Union Pacific begins work on $550 million Brazos Yard, its largest capital investment ever

Union Pacific begins work on $550 million Brazos Yard, its largest capital investment ever
World-Herald News Service
Union Pacific, whose deferred tax liabilities fell about $5 billion from the federal tax cut, has started construction on a $550 million rail yard in Texas that is the largest capital investment since its founding in 1862.
It is called the Brazos Yard, and work began this month at the site in Robertson County, Texas, about halfway between Dallas and Houston. Omaha-based Union Pacific says it will be able to handle about 1,300 railcars a day as a “classification yard ... where railcars are separated and sorted by destination before being assembled into new trains headed across the country.”

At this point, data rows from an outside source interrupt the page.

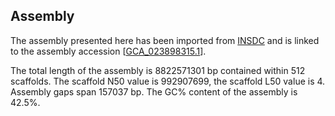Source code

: **Assembly**
--------

The assembly presented here has been imported from [INSDC](http://www.insdc.org) and is linked to the assembly accession [[GCA\_023898315.1](http://www.ebi.ac.uk/ena/data/view/GCA_023898315.1)].

The total length of the assembly is 8822571301 bp contained within 512 scaffolds.
The scaffold N50 value is 992907699, the scaffold L50 value is 4.
Assembly gaps span 157037 bp. The GC% content of the assembly is 42.5%.
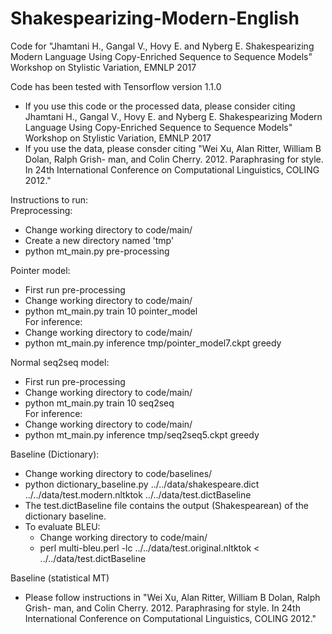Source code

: # Shakespearizing-Modern-English
Code for "Jhamtani H., Gangal V., Hovy E. and Nyberg E. Shakespearizing Modern Language Using Copy-Enriched Sequence to Sequence Models"  Workshop on Stylistic Variation, EMNLP 2017

Code has been tested with Tensorflow version 1.1.0
- If you use this code or the processed data, please consider citing Jhamtani H., Gangal V., Hovy E. and Nyberg E. Shakespearizing Modern Language Using Copy-Enriched Sequence to Sequence Models"  Workshop on Stylistic Variation, EMNLP 2017
- If you use the data, please consder citing "Wei Xu, Alan Ritter, William B Dolan, Ralph Grish- man, and Colin Cherry. 2012. Paraphrasing for style. In 24th International Conference on Computational Linguistics, COLING 2012."

Instructions to run: </br>
Preprocessing: 
- Change working directory to code/main/
- Create a new directory named 'tmp'
- python mt_main.py pre-processing </br>

Pointer model: 
- First run pre-processing
- Change working directory to code/main/
- python mt_main.py train 10 pointer_model </br>
For inference: </br>
- Change working directory to code/main/
- python mt_main.py inference tmp/pointer_model7.ckpt greedy </br>

Normal seq2seq model: 
- First run pre-processing
- Change working directory to code/main/
- python mt_main.py train 10 seq2seq </br>
For inference: </br>
- Change working directory to code/main/
- python mt_main.py inference tmp/seq2seq5.ckpt greedy </br>

Baseline (Dictionary):
- Change working directory to code/baselines/
- python dictionary_baseline.py ../../data/shakespeare.dict ../../data/test.modern.nltktok ../../data/test.dictBaseline
- The test.dictBaseline file contains the output (Shakespearean) of the dictionary baseline.
- To evaluate BLEU: 
  - Change working directory to code/main/
  - perl multi-bleu.perl -lc ../../data/test.original.nltktok < ../../data/test.dictBaseline

Baseline (statistical MT)
- Please follow instructions in "Wei Xu, Alan Ritter, William B Dolan, Ralph Grish- man, and Colin Cherry. 2012. Paraphrasing for style. In 24th International Conference on Computational Linguistics, COLING 2012."
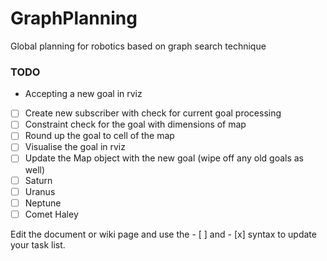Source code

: # GraphPlanning
Global planning for robotics based on graph search technique

### TODO
* Accepting a new goal in rviz
- [ ] Create new subscriber with check for current goal processing
- [ ] Constraint check for the goal with dimensions of map
- [ ] Round up the goal to cell of the map
- [ ] Visualise the goal in rviz
- [ ] Update the Map object with the new goal (wipe off any old goals as well)
- [ ] Saturn
- [ ] Uranus
- [ ] Neptune
- [ ] Comet Haley

Edit the document or wiki page and use the - [ ] and - [x] syntax to update your task list.
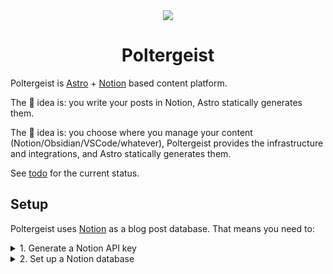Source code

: <div align="center">
<img src="https://user-images.githubusercontent.com/44495184/221377941-7c48e06f-4ede-4608-a64b-77fa3146d019.png" />
</div>

<div align="center">
  <h1>Poltergeist</h1>
</div>

Poltergeist is [Astro](https://astro.build/) + [Notion](https://notion.so) based content platform.

The 🐒 idea is: you write your posts in Notion, Astro statically generates them.

The 🦍 idea is: you choose where you manage your content (Notion/Obsidian/VSCode/whatever), Poltergeist provides the infrastructure and integrations, and Astro statically generates them.

See [todo](todo.md) for the current status.

## Setup

Poltergeist uses [Notion](https://notion.so) as a blog post database. That means you need to:

<details>

<summary>1. Generate a Notion API key</summary>

1. Go to [Notion API](https://www.notion.so/my-integrations).
2. Create a new integration. Copy the _Internal Integration Token_.
3. Store the token in your `.env` file as `NOTION_API_KEY`.

</details>

<details>

<summary>2. Set up a Notion database</summary>

1. Go to [Notion](https://notion.so).
2. Create a new database.
3. Add the following properties:
   - `Post` (title) - the title of the post. Should point to the post's page.
   - `Published` (checkbox) - indicates whether the post is published or not.
   - `Slug` (text) - the slug of the post.

If you want to use different names for these properties, you can set them in your `.env` file. See `.env.example`.
4. Click _Share_, and copy the database id. It's the part of the URL after `notion.so/` and before the first `?`.
5. Store the database id in your `.env` file as `NOTION_DATABASE_ID`.

</details>
  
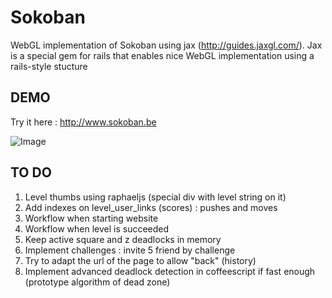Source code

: Sokoban
=======

WebGL implementation of Sokoban using jax (http://guides.jaxgl.com/).
Jax is a special gem for rails that enables nice WebGL implementation using a rails-style stucture

DEMO
----

Try it here : http://www.sokoban.be

![Image](https://github.com/MichaelHoste/sokoban/raw/master/sokoban.png)

TO DO
-----

 1. Level thumbs using raphaeljs (special div with level string on it)
 2. Add indexes on level_user_links (scores) : pushes and moves
 3. Workflow when starting website
 4. Workflow when level is succeeded
 5. Keep active square and z deadlocks in memory
 6. Implement challenges : invite 5 friend by challenge
 7. Try to adapt the url of the page to allow "back" (history)
 8. Implement advanced deadlock detection in coffeescript if fast enough (prototype algorithm of dead zone)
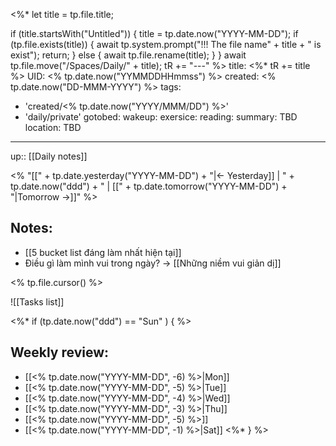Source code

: <%*
  let title = tp.file.title;
  
  if (title.startsWith("Untitled")) {
    title = tp.date.now("YYYY-MM-DD");
	if (tp.file.exists(title)) {
      await tp.system.prompt("!!! The file name" + title + " is exist");
	  return;
    }
	else {
	  await tp.file.rename(title);
	}
  }
  await tp.file.move("/Spaces/Daily/" + title);
  tR += "---"
%>
title: <%* tR += title %>
UID: <% tp.date.now("YYMMDDHHmmss") %>
created: <% tp.date.now("DD-MMM-YYYY") %>
tags:
  - 'created/<% tp.date.now("YYYY/MMM/DD") %>'
  - 'daily/private'
gotobed:
wakeup:
exersice:
reading:
summary: TBD
location: TBD
---
up:: [[Daily notes]]

<% "[[" + tp.date.yesterday("YYYY-MM-DD") + "|<- Yesterday]] | " + tp.date.now("ddd") + " | [[" + tp.date.tomorrow("YYYY-MM-DD")  + "|Tomorrow ->]]" %>

## Notes:
- [[5 bucket list đáng làm nhất hiện tại]]
- Điều gì làm mình vui trong ngày? -> [[Những niềm vui giản dị]]

<% tp.file.cursor() %>

![[Tasks list]]

<%* if (tp.date.now("ddd") == "Sun" ) { %>
## Weekly review:
- [[<% tp.date.now("YYYY-MM-DD", -6) %>|Mon]]
- [[<% tp.date.now("YYYY-MM-DD", -5) %>|Tue]]
- [[<% tp.date.now("YYYY-MM-DD", -4) %>|Wed]]
- [[<% tp.date.now("YYYY-MM-DD", -3) %>|Thu]]
- [[<% tp.date.now("YYYY-MM-DD", -5) %>]]
- [[<% tp.date.now("YYYY-MM-DD", -1) %>|Sat]]
<%* } %>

Union Pacific, with about 8,000 employees in Nebraska, operates 14 yards in its 23-state territory west of the Mississippi, including the vast Bailey Yard in North Platte, Nebraska. That is the largest classification yard in the world, according to U.P., capable of switching 14,000 railcars a day. The company says the new yard in Texas will have no effect on the North Platte yard’s scope of operations or employment. The Brazos site is where seven Union Pacific rail lines meet, “making it a strategic point for freight rail traffic traveling” to all compass points, including south to Mexico, where U.P. is the only one of the seven Class I U.S. railroads serving all seven train crossings into the country.
“Brazos Yard will support Union Pacific’s customers that represent a wide variety of economic drivers across Texas, including cross-border traffic, petrochemicals, consumer goods and plastics,” U.P. said.
This week, Union Pacific reported fourth-quarter cargo volume that was little changed, amid earnings per share that missed analyst estimates by 1 cent.